Shaeldon speculated that this meaning might derive from vanilla ice-cream being the first and still the most frequent flavour. No. 7892142 hinted at a sexual meaning. They’re both right: the Online Etymology Dictionary has this to say about vanilla:
1660s, “pod of the vanilla plant,” from Spanish vainilla “vanilla plant,” literally “little pod,” diminutive of vaina “sheath,” from Latin vagina “sheath of an ear of grain, hull of a plant” (see vagina). So called from the shape of the pods. European discovery 1521 by Hernando Cortes’ soldiers on reconnaissance in southeastern Mexico. Meaning “flavoring extracted from the vanilla bean” is attested by 1728. Meaning “conventional, of ordinary sexual preferences” is 1970s, from notion of whiteness and the common choice of vanilla ice cream.

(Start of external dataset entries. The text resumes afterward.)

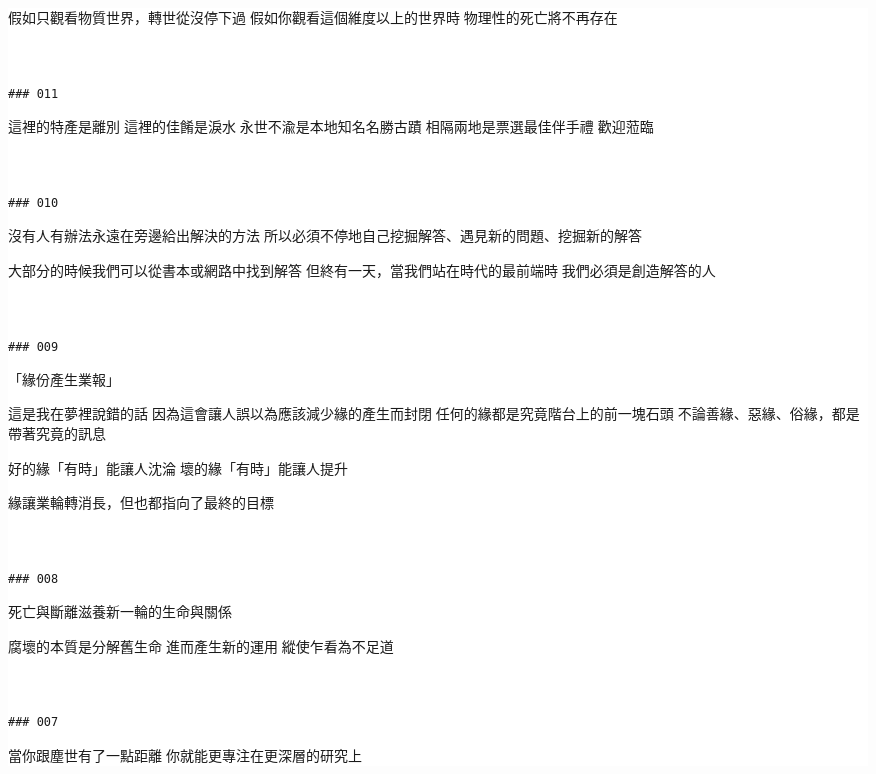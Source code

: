 假如只觀看物質世界，轉世從沒停下過
假如你觀看這個維度以上的世界時
物理性的死亡將不再存在
```


### 011
```
這裡的特產是離別
這裡的佳餚是淚水
永世不渝是本地知名名勝古蹟
相隔兩地是票選最佳伴手禮
歡迎蒞臨
```


### 010
```
沒有人有辦法永遠在旁邊給出解決的方法
所以必須不停地自己挖掘解答、遇見新的問題、挖掘新的解答

大部分的時候我們可以從書本或網路中找到解答
但終有一天，當我們站在時代的最前端時
我們必須是創造解答的人
```


### 009
```
「緣份產生業報」

這是我在夢裡說錯的話
因為這會讓人誤以為應該減少緣的產生而封閉
任何的緣都是究竟階台上的前一塊石頭
不論善緣、惡緣、俗緣，都是帶著究竟的訊息

好的緣「有時」能讓人沈淪
壞的緣「有時」能讓人提升

緣讓業輪轉消長，但也都指向了最終的目標
```


### 008
```
死亡與斷離滋養新一輪的生命與關係

腐壞的本質是分解舊生命
進而產生新的運用
縱使乍看為不足道
```


### 007
```
當你跟塵世有了一點距離
你就能更專注在更深層的研究上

Etymological dictionaries tend to work in reverse chronological order, as they describe where words come from. So let’s recast this. A Latin word for a sheath, scabbard, or the hull of a plant was inherited into Spanish, where a diminutive (“little pod”) was applied to a certain plant. That plant name came into English where the meaning was expanded to include the flavouring extracted from the beans of the plant.

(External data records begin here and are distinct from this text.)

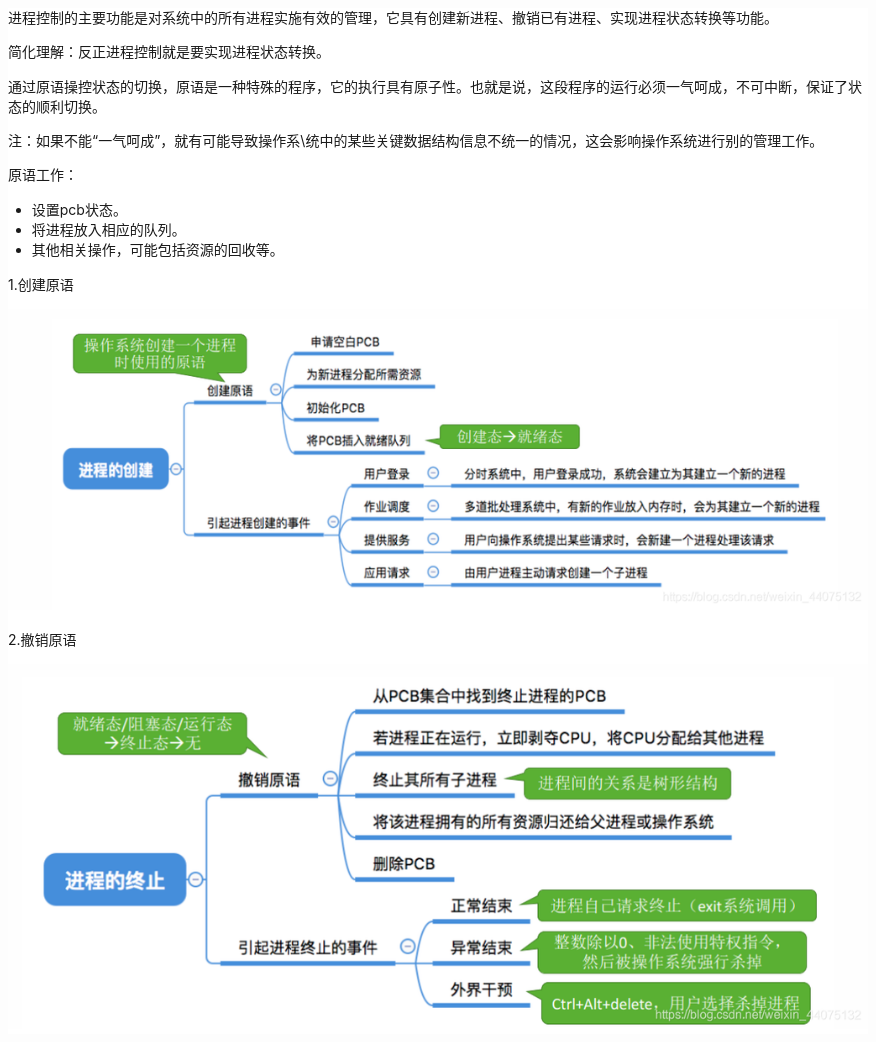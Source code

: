 进程控制的主要功能是对系统中的所有进程实施有效的管理，它具有创建新进程、撤销已有进程、实现进程状态转换等功能。

简化理解：反正进程控制就是要实现进程状态转换。

通过原语操控状态的切换，原语是一种特殊的程序，它的执行具有原子性。也就是说，这段程序的运行必须一气呵成，不可中断，保证了状态的顺利切换。

注：如果不能“一气呵成”，就有可能导致操作系\统中的某些关键数据结构信息不统一的情况，这会影响操作系统进行别的管理工作。

原语工作：
- 设置pcb状态。
- 将进程放入相应的队列。
- 其他相关操作，可能包括资源的回收等。

1.创建原语

![img.png](images/2/2.14.png)

2.撤销原语

![img.png](images/2/2.15.png)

As this flavouring was the default in ice-cream, it was expanded metaphorically to refer to “conventional” or “ordinary” sexual preferences (i.e., non-BDSM) and from there to various other meanings of conventional, default, or ordinary. It is now particularly prevalent in technological circles.*
Incidentally, yes, the word vanilla is etymologically related to vagina but this is, in fact, completely unrelated to this usage. They developed independently.
* This, at least, is my experience. In fact, this use of vanilla is found in all sorts of contexts, but in my personal experience the two most prevalent contexts are the original (sex) and technology.
I spend far more of my time on English Language & Usage than I do on Arqade.